## WHAT YOU HAVE TO DO
Write down, unchanged, the entries from the first line through the line holding "assertion detected |". Include no other line.

*-*-*

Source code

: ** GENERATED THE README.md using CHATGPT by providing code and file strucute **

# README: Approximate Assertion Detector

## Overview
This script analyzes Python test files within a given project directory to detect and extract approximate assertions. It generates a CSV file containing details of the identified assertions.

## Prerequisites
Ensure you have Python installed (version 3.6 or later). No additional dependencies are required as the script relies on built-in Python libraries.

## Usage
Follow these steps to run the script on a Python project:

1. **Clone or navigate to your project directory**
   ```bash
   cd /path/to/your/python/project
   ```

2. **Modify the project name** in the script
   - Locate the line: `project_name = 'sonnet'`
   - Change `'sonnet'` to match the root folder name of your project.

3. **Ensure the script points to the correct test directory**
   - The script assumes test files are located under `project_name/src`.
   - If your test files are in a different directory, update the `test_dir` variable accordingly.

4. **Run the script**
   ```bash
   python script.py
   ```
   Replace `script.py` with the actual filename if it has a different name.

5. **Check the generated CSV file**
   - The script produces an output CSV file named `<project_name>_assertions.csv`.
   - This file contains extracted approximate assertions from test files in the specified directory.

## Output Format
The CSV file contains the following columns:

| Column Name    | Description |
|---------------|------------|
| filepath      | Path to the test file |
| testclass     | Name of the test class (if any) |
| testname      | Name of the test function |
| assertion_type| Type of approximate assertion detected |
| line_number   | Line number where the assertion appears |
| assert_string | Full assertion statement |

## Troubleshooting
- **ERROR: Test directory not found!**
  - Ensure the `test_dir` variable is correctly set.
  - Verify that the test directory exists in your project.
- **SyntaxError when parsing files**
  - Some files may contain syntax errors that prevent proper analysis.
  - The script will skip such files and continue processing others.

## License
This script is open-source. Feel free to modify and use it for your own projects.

*-*-*

## OUTPUT FOR THIS TASK
Source code

: ** GENERATED THE README.md using CHATGPT by providing code and file strucute **

# README: Approximate Assertion Detector

## Overview
This script analyzes Python test files within a given project directory to detect and extract approximate assertions. It generates a CSV file containing details of the identified assertions.

## Prerequisites
Ensure you have Python installed (version 3.6 or later). No additional dependencies are required as the script relies on built-in Python libraries.

## Usage
Follow these steps to run the script on a Python project:

1. **Clone or navigate to your project directory**
   ```bash
   cd /path/to/your/python/project
   ```

2. **Modify the project name** in the script
   - Locate the line: `project_name = 'sonnet'`
   - Change `'sonnet'` to match the root folder name of your project.

3. **Ensure the script points to the correct test directory**
   - The script assumes test files are located under `project_name/src`.
   - If your test files are in a different directory, update the `test_dir` variable accordingly.

4. **Run the script**
   ```bash
   python script.py
   ```
   Replace `script.py` with the actual filename if it has a different name.

5. **Check the generated CSV file**
   - The script produces an output CSV file named `<project_name>_assertions.csv`.
   - This file contains extracted approximate assertions from test files in the specified directory.

## Output Format
The CSV file contains the following columns:

| Column Name    | Description |
|---------------|------------|
| filepath      | Path to the test file |
| testclass     | Name of the test class (if any) |
| testname      | Name of the test function |
| assertion_type| Type of approximate assertion detected |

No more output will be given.